Brief =>
Go through the records below and copy out every line holding "different".

:: Data in this exercise

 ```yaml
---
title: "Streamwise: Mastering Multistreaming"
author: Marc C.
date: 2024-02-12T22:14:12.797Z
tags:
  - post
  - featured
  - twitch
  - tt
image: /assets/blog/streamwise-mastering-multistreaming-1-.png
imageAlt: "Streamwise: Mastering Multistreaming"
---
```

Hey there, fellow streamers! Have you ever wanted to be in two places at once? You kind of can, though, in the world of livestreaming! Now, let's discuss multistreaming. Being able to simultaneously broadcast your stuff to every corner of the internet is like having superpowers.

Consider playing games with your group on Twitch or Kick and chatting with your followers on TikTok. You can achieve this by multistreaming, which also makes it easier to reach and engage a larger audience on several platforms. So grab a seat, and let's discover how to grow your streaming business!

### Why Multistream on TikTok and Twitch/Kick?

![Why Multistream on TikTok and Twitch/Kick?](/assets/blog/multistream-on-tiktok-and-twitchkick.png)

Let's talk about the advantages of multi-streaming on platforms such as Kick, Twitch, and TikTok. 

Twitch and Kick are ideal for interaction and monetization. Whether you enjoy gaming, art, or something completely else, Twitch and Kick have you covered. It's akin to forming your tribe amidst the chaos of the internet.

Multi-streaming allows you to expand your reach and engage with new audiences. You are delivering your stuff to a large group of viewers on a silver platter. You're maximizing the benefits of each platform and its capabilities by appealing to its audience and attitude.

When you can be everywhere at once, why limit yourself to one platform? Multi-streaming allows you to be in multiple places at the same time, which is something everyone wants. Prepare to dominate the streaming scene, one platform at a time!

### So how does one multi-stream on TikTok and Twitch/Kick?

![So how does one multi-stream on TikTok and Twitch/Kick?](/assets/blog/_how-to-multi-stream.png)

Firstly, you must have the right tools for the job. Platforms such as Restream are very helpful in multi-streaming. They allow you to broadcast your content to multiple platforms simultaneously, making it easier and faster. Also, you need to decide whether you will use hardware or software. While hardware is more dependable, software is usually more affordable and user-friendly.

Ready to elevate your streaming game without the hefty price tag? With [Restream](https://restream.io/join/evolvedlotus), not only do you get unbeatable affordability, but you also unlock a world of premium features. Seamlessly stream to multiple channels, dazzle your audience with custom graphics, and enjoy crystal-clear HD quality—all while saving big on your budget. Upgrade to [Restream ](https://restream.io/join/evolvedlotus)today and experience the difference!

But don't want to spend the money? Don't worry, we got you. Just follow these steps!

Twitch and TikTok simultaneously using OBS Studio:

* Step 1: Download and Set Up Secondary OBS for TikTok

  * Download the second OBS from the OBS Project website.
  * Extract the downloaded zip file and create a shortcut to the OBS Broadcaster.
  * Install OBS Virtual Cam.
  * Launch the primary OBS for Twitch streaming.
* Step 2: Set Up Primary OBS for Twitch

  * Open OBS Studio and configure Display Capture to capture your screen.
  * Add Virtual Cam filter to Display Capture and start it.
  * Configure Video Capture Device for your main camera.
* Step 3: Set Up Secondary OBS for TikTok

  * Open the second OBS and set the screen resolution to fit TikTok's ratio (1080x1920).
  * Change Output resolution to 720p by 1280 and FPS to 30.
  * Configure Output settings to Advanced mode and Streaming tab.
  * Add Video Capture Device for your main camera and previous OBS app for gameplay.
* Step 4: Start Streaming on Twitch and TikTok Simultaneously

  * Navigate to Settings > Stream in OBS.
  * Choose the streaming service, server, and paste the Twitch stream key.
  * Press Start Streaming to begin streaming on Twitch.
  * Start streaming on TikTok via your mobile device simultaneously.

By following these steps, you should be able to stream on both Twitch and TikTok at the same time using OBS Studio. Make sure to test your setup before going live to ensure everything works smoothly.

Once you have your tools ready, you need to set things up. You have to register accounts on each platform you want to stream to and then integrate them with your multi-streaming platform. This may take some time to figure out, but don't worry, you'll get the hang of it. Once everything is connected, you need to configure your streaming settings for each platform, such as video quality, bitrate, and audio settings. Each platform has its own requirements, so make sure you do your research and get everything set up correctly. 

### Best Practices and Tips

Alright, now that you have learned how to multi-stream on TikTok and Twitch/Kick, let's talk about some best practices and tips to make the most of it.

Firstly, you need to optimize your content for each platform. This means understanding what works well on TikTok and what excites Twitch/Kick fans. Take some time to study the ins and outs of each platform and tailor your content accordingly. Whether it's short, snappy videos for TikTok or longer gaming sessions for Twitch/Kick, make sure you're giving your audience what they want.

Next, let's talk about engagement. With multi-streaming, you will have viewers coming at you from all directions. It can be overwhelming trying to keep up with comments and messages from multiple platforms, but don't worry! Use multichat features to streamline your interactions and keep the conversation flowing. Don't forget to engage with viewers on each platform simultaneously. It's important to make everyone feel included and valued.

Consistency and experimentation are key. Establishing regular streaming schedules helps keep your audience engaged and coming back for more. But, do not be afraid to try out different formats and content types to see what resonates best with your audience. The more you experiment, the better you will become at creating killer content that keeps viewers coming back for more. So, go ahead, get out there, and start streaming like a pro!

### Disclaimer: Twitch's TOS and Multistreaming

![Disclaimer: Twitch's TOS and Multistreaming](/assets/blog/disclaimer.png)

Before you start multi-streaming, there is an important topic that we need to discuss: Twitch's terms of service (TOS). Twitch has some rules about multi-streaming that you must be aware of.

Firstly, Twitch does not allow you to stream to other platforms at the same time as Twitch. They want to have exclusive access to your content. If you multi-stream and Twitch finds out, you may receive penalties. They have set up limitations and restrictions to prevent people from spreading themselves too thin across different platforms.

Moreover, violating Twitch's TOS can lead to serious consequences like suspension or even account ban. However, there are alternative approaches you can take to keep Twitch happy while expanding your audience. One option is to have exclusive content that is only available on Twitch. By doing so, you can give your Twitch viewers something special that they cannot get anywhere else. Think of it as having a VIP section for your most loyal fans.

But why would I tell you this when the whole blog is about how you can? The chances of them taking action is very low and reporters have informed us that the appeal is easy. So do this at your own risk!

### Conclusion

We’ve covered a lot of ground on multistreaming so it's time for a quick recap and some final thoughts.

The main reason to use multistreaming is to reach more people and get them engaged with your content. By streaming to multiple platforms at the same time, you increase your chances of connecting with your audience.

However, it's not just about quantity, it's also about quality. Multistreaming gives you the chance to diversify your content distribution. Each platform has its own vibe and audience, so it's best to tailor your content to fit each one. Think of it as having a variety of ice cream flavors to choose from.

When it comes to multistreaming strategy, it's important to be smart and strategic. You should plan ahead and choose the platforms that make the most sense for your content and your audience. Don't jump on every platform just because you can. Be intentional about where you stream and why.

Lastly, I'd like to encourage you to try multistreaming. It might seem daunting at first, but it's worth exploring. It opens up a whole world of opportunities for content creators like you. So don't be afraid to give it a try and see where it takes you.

::::

Answer to this exercise =>
Consistency and experimentation are key. Establishing regular streaming schedules helps keep your audience engaged and coming back for more. But, do not be afraid to try out different formats and content types to see what resonates best with your audience. The more you experiment, the better you will become at creating killer content that keeps viewers coming back for more. So, go ahead, get out there, and start streaming like a pro!
Firstly, Twitch does not allow you to stream to other platforms at the same time as Twitch. They want to have exclusive access to your content. If you multi-stream and Twitch finds out, you may receive penalties. They have set up limitations and restrictions to prevent people from spreading themselves too thin across different platforms.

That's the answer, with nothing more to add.